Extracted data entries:
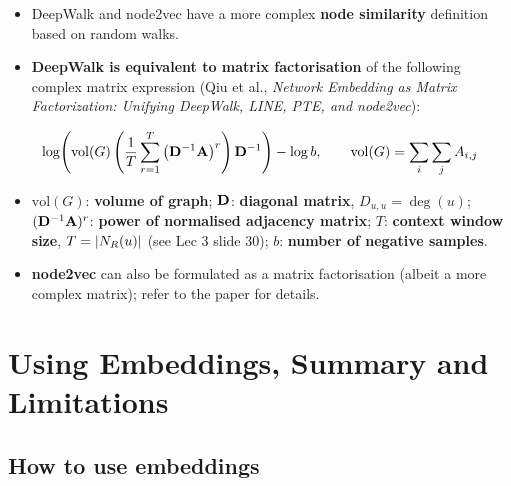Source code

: \begin{itemize}
  \item DeepWalk and node2vec have a more complex \textbf{node similarity}
    definition based on random walks.
  \item \textbf{DeepWalk is equivalent to matrix factorisation} of the following
    complex matrix expression (Qiu et al., \emph{Network Embedding as Matrix
    Factorization: Unifying DeepWalk, LINE, PTE, and node2vec}):
\end{itemize}
\begin{equation}\label{eq:lec02-netmf}
  \log\!\left(\mathrm{vol}(G)\left(\frac{1}{T}\sum_{r=1}^{T}\big(\mD^{-1}\mA\big)^{r}\right)\mD^{-1}\right)-\log b,
  \qquad
  \mathrm{vol}(G)=\sum_i\sum_jA_{i,j}
\end{equation}
\begin{itemize}
  \item $\mathrm{vol}(G)$: \textbf{volume of graph}; $\mD$: \textbf{diagonal
    matrix}, $D_{u,u}=\deg(u)$; $(\mD^{-1}\mA)^r$: \textbf{power of normalised
    adjacency matrix}; $T$: \textbf{context window size}, $T=|\NR(u)|$ (see Lec 3
    slide 30); $b$:
    \textbf{number of negative samples}.
  \item \textbf{node2vec} can also be formulated as a matrix factorisation
    (albeit a more complex matrix); refer to the paper for details.
\end{itemize}

\section{Using Embeddings, Summary and Limitations}\label{sec:lec02-use}

\subsection{How to use embeddings}\label{sec:lec02-howtouse}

What is needed: When a line in the records holds the string "mathrm", copy that line.

Result:
  \log\!\left(\mathrm{vol}(G)\left(\frac{1}{T}\sum_{r=1}^{T}\big(\mD^{-1}\mA\big)^{r}\right)\mD^{-1}\right)-\log b,
  \mathrm{vol}(G)=\sum_i\sum_jA_{i,j}
  \item $\mathrm{vol}(G)$: \textbf{volume of graph}; $\mD$: \textbf{diagonal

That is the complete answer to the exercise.